#### [INPUT DATA]
━━━━━━━━━━━━━━━━
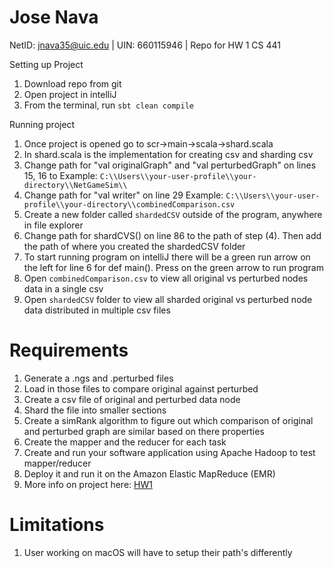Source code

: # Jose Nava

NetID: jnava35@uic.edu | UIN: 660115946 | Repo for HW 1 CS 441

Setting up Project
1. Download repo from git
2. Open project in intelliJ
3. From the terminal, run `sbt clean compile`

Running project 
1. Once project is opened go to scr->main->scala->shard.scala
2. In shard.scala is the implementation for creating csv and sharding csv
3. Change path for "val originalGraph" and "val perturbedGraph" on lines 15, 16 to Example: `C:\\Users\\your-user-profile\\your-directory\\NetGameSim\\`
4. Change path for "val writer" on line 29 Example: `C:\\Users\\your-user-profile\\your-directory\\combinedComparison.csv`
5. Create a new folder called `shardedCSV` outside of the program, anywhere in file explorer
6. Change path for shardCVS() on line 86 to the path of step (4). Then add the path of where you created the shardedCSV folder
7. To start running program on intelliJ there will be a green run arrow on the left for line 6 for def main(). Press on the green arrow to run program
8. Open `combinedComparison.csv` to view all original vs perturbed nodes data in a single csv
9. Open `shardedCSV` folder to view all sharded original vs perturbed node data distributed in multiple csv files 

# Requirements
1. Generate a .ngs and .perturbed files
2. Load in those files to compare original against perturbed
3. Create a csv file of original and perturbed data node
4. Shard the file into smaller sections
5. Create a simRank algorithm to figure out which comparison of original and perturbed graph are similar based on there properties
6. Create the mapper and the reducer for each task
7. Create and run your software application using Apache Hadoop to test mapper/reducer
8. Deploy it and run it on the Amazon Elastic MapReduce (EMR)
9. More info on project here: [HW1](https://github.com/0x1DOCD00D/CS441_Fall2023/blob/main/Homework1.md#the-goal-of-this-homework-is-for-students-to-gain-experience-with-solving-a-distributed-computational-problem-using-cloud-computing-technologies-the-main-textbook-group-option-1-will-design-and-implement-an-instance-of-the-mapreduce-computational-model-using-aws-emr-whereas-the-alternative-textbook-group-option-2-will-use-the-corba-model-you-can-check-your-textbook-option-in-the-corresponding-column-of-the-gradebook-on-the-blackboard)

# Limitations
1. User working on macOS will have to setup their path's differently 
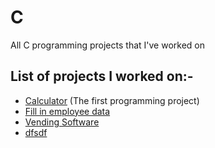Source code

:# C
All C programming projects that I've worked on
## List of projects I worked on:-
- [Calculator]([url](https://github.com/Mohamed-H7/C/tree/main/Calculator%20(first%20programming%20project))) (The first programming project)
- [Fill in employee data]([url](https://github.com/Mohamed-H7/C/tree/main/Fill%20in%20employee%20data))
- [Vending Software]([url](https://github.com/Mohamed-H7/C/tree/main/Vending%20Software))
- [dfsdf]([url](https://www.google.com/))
━━━━━━━━━━━━━━━━
#### [ASSIGNMENT]
The answer is the lines above between the line holding "NetID: jnava35@uic.edu |" and the line holding "2. In shard.scala", inclusive, each written out exactly, and no others.

#### [OUTPUT]
NetID: jnava35@uic.edu | UIN: 660115946 | Repo for HW 1 CS 441

Setting up Project
1. Download repo from git
2. Open project in intelliJ
3. From the terminal, run `sbt clean compile`

Running project 
1. Once project is opened go to scr->main->scala->shard.scala
2. In shard.scala is the implementation for creating csv and sharding csv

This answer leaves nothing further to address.